• Task description:
Exact copy, no pictures: output all the records that follow.

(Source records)
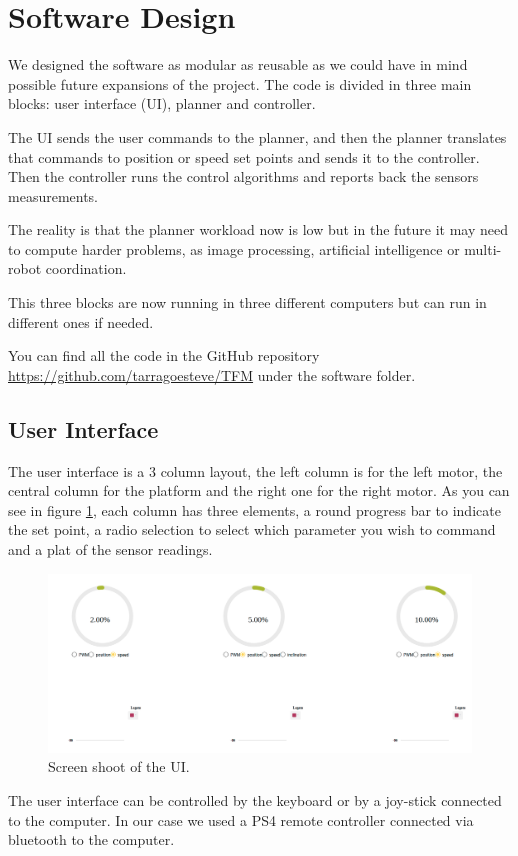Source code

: \section{Software Design}
We designed the software as modular as reusable as we could have in mind
possible future expansions of the project.
The code is divided in three main blocks: user interface (UI), planner and controller.

The UI sends the user commands to the planner, and then the planner translates that commands to
position or speed set points and sends it to the controller. Then the controller runs the control algorithms
and reports back the sensors measurements.

The reality is that the planner workload now is low but in the future it may need to compute harder problems,
as image processing, artificial intelligence or multi-robot coordination.

This three blocks are now running in three different computers but can run in different ones if needed.

You can find all the code in the GitHub repository \url{https://github.com/tarragoesteve/TFM} under the 
software folder.

\subsection{User Interface}
The user interface is a 3 column layout, the left column is for the left motor, the central column for the platform
and the right one for the right motor. As you can see in figure \ref{fig: UI}, each column has three elements,
a round progress bar to indicate the set point, a radio selection to select which parameter you wish to command and a plat
of the sensor readings.
\begin{figure}[H]
    \centering
    \includegraphics[width=12cm]{img/components/ui.png}
    \caption{Screen shoot of the UI.}
    \label{fig: UI}
\end{figure}
The user interface can be controlled by the keyboard or by a joy-stick connected to the computer. In our case
we used a PS4 remote controller connected via bluetooth to the computer.

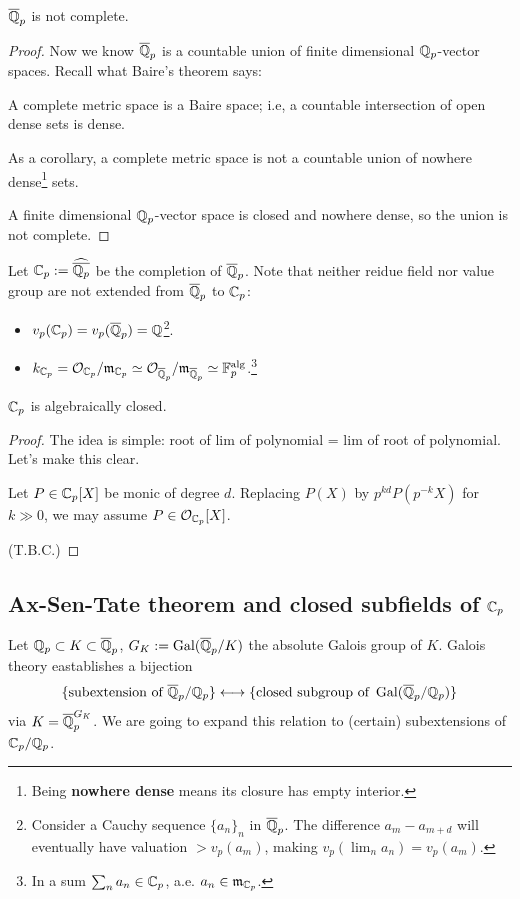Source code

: \begin{corollary}
    $\overline{\mathbb{Q}}_p$ is not complete.
\end{corollary}
\begin{proof}
    Now we know $\overline{\mathbb{Q}}_p$ is a countable union of finite dimensional $\mathbb{Q}_p$-vector spaces.
    Recall what Baire's theorem says:
    \begin{theorem}
        \label{Baire thm}
        A complete metric space is a Baire space;
        i.e, a countable intersection of open dense sets is dense.

        As a corollary, a complete metric space is not a countable union of nowhere dense\footnote{Being \textbf{nowhere dense} means its closure has empty interior.} sets.
    \end{theorem}
    A finite dimensional $\mathbb{Q}_p$-vector space is closed and nowhere dense, so the union is not complete.
\end{proof}

Let $\mathbb{C}_p := \widehat{\overline{\mathbb{Q}_p}}$ be the completion of $\overline{\mathbb{Q}}_p$.
Note that neither reidue field nor value group are not extended from $\overline{\mathbb{Q}}_p$ to $\mathbb{C}_p$:
\begin{itemize}
    \item $v_p(\mathbb{C}_p) = v_p(\overline{\mathbb{Q}}_p) = \mathbb{Q}$\footnote{
        Consider a Cauchy sequence $\{a_n\}_n$ in $\overline{\mathbb{Q}}_p$.
        The difference $a_m-a_{m + d}$ will eventually have valuation $>v_p(a_m)$,
        making $v_p(\lim_{n}a_n) = v_p(a_m)$.
    }.
    \item $k_{\mathbb{C}_p} = \mathcal{O}_{\mathbb{C}_p}/\mathfrak{m}_{\mathbb{C}_p}\simeq\mathcal{O}_{\overline{\mathbb{Q}}_p}/\mathfrak{m}_{\overline{\mathbb{Q}}_p}\simeq\mathbb{F}_p^{\mathrm{alg}}$.\footnote{
        In a sum $\sum_n a_n\in\mathbb{C}_p$,
        a.e. $a_n\in\mathfrak{m}_{\mathbb{C}_p}$. 
    }
\end{itemize}

\begin{theorem}
    $\mathbb{C}_p$ is algebraically closed.
\end{theorem}
\begin{proof}
    The idea is simple: root of lim of polynomial = lim of root of polynomial. Let's make this clear.

    Let $P\in \mathbb{C}_p[X]$ be monic of degree $d$.
    Replacing $P(X)$ by $p^{kd}P(p^{-k} X)$ for $k\gg 0$, we may assume $P\in\mathcal{O}_{\mathbb{C}_p}[X]$.

    (T.B.C.)
\end{proof}

\subsection{Ax-Sen-Tate theorem and closed subfields of \texorpdfstring{$\mathbb{C}_p$}{Cp}}
Let $\mathbb{Q}_p\subset K\subset\overline{\mathbb{Q}}_p$, $G_K := \operatorname{Gal}(\overline{\mathbb{Q}}_p/K)$ the absolute Galois group of $K$.
Galois theory eastablishes a bijection \[
    \{\text{subextension of }\overline{\mathbb{Q}}_p/\mathbb{Q}_p\}\longleftrightarrow
    \{\text{closed subgroup of }\operatorname{Gal}(\overline{\mathbb{Q}}_p/\mathbb{Q}_p)\}
\] via $K = \overline{\mathbb{Q}}_p^{G_K}$.
We are going to expand this relation to (certain) subextensions of $\mathbb{C}_p/\mathbb{Q}_p$.

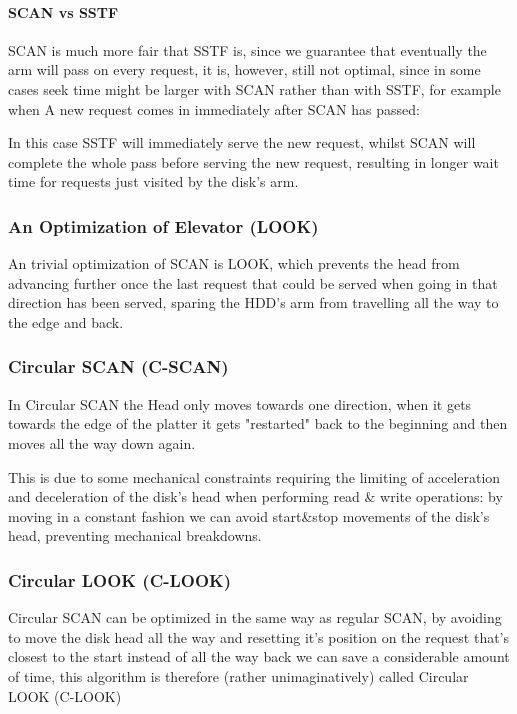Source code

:\documentclass[openright, twoside]{report}
\theoremstyle{definition}
\theoremstyle{example}
\begin{document}
\paragraph{SCAN vs SSTF}

SCAN is much more fair that SSTF is, since we guarantee that eventually the arm will pass 
on every request, it is, however, still not optimal, since in some cases seek time 
might be larger with SCAN rather than with SSTF, for example when A new request comes in immediately after SCAN has passed:


In this case SSTF will immediately serve the new request, whilst SCAN will complete the whole pass before 
serving the new request, resulting in longer wait time for requests just visited by the disk's arm.

\subsubsection{An Optimization of Elevator (LOOK)}

An trivial optimization of SCAN is LOOK, which prevents the head from advancing further once 
the last request that could be served when going in that direction has been served, sparing the 
HDD's arm from travelling all the way to the edge and back.

\subsubsection{Circular SCAN (C-SCAN)}
In Circular SCAN the Head only moves towards one direction, when it gets towards the edge of 
the platter it gets "restarted" back to the beginning and then moves all the way down again. 

This is due to some mechanical constraints requiring the limiting of acceleration and deceleration 
of the disk's head when performing read \& write operations: by moving in a constant fashion we can 
avoid start\&stop movements of the disk's head, preventing mechanical breakdowns.

\subsubsection{Circular LOOK (C-LOOK)}
Circular SCAN can be optimized in the same way as regular SCAN, by avoiding to move the 
disk head all the way and resetting it's position on the request that's closest to the start 
instead of all the way back we can save a considerable amount of time, this algorithm is 
therefore (rather unimaginatively) called Circular LOOK (C-LOOK)
\end{document}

• The completed task:
Source code

: \section{Software Design}
We designed the software as modular as reusable as we could have in mind
possible future expansions of the project.
The code is divided in three main blocks: user interface (UI), planner and controller.

The UI sends the user commands to the planner, and then the planner translates that commands to
position or speed set points and sends it to the controller. Then the controller runs the control algorithms
and reports back the sensors measurements.

The reality is that the planner workload now is low but in the future it may need to compute harder problems,
as image processing, artificial intelligence or multi-robot coordination.

This three blocks are now running in three different computers but can run in different ones if needed.

You can find all the code in the GitHub repository \url{https://github.com/tarragoesteve/TFM} under the 
software folder.

\subsection{User Interface}
The user interface is a 3 column layout, the left column is for the left motor, the central column for the platform
and the right one for the right motor. As you can see in figure \ref{fig: UI}, each column has three elements,
a round progress bar to indicate the set point, a radio selection to select which parameter you wish to command and a plat
of the sensor readings.
\begin{figure}[H]
    \centering
    \includegraphics[width=12cm]{img/components/ui.png}
    \caption{Screen shoot of the UI.}
    \label{fig: UI}
\end{figure}
The user interface can be controlled by the keyboard or by a joy-stick connected to the computer. In our case
we used a PS4 remote controller connected via bluetooth to the computer.

Source code

: \begin{corollary}
    $\overline{\mathbb{Q}}_p$ is not complete.
\end{corollary}
\begin{proof}
    Now we know $\overline{\mathbb{Q}}_p$ is a countable union of finite dimensional $\mathbb{Q}_p$-vector spaces.
    Recall what Baire's theorem says:
    \begin{theorem}
        \label{Baire thm}
        A complete metric space is a Baire space;
        i.e, a countable intersection of open dense sets is dense.

        As a corollary, a complete metric space is not a countable union of nowhere dense\footnote{Being \textbf{nowhere dense} means its closure has empty interior.} sets.
    \end{theorem}
    A finite dimensional $\mathbb{Q}_p$-vector space is closed and nowhere dense, so the union is not complete.
\end{proof}

Let $\mathbb{C}_p := \widehat{\overline{\mathbb{Q}_p}}$ be the completion of $\overline{\mathbb{Q}}_p$.
Note that neither reidue field nor value group are not extended from $\overline{\mathbb{Q}}_p$ to $\mathbb{C}_p$:
\begin{itemize}
    \item $v_p(\mathbb{C}_p) = v_p(\overline{\mathbb{Q}}_p) = \mathbb{Q}$\footnote{
        Consider a Cauchy sequence $\{a_n\}_n$ in $\overline{\mathbb{Q}}_p$.
        The difference $a_m-a_{m + d}$ will eventually have valuation $>v_p(a_m)$,
        making $v_p(\lim_{n}a_n) = v_p(a_m)$.
    }.
    \item $k_{\mathbb{C}_p} = \mathcal{O}_{\mathbb{C}_p}/\mathfrak{m}_{\mathbb{C}_p}\simeq\mathcal{O}_{\overline{\mathbb{Q}}_p}/\mathfrak{m}_{\overline{\mathbb{Q}}_p}\simeq\mathbb{F}_p^{\mathrm{alg}}$.\footnote{
        In a sum $\sum_n a_n\in\mathbb{C}_p$,
        a.e. $a_n\in\mathfrak{m}_{\mathbb{C}_p}$. 
    }
\end{itemize}

\begin{theorem}
    $\mathbb{C}_p$ is algebraically closed.
\end{theorem}
\begin{proof}
    The idea is simple: root of lim of polynomial = lim of root of polynomial. Let's make this clear.

    Let $P\in \mathbb{C}_p[X]$ be monic of degree $d$.
    Replacing $P(X)$ by $p^{kd}P(p^{-k} X)$ for $k\gg 0$, we may assume $P\in\mathcal{O}_{\mathbb{C}_p}[X]$.

    (T.B.C.)
\end{proof}

\subsection{Ax-Sen-Tate theorem and closed subfields of \texorpdfstring{$\mathbb{C}_p$}{Cp}}
Let $\mathbb{Q}_p\subset K\subset\overline{\mathbb{Q}}_p$, $G_K := \operatorname{Gal}(\overline{\mathbb{Q}}_p/K)$ the absolute Galois group of $K$.
Galois theory eastablishes a bijection \[
    \{\text{subextension of }\overline{\mathbb{Q}}_p/\mathbb{Q}_p\}\longleftrightarrow
    \{\text{closed subgroup of }\operatorname{Gal}(\overline{\mathbb{Q}}_p/\mathbb{Q}_p)\}
\] via $K = \overline{\mathbb{Q}}_p^{G_K}$.
We are going to expand this relation to (certain) subextensions of $\mathbb{C}_p/\mathbb{Q}_p$.

Source code

:\documentclass[openright, twoside]{report}
\theoremstyle{definition}
\theoremstyle{example}
\begin{document}
\paragraph{SCAN vs SSTF}

SCAN is much more fair that SSTF is, since we guarantee that eventually the arm will pass 
on every request, it is, however, still not optimal, since in some cases seek time 
might be larger with SCAN rather than with SSTF, for example when A new request comes in immediately after SCAN has passed:


In this case SSTF will immediately serve the new request, whilst SCAN will complete the whole pass before 
serving the new request, resulting in longer wait time for requests just visited by the disk's arm.

\subsubsection{An Optimization of Elevator (LOOK)}

An trivial optimization of SCAN is LOOK, which prevents the head from advancing further once 
the last request that could be served when going in that direction has been served, sparing the 
HDD's arm from travelling all the way to the edge and back.

\subsubsection{Circular SCAN (C-SCAN)}
In Circular SCAN the Head only moves towards one direction, when it gets towards the edge of 
the platter it gets "restarted" back to the beginning and then moves all the way down again. 

This is due to some mechanical constraints requiring the limiting of acceleration and deceleration 
of the disk's head when performing read \& write operations: by moving in a constant fashion we can 
avoid start\&stop movements of the disk's head, preventing mechanical breakdowns.

\subsubsection{Circular LOOK (C-LOOK)}
Circular SCAN can be optimized in the same way as regular SCAN, by avoiding to move the 
disk head all the way and resetting it's position on the request that's closest to the start 
instead of all the way back we can save a considerable amount of time, this algorithm is 
therefore (rather unimaginatively) called Circular LOOK (C-LOOK)
\end{document}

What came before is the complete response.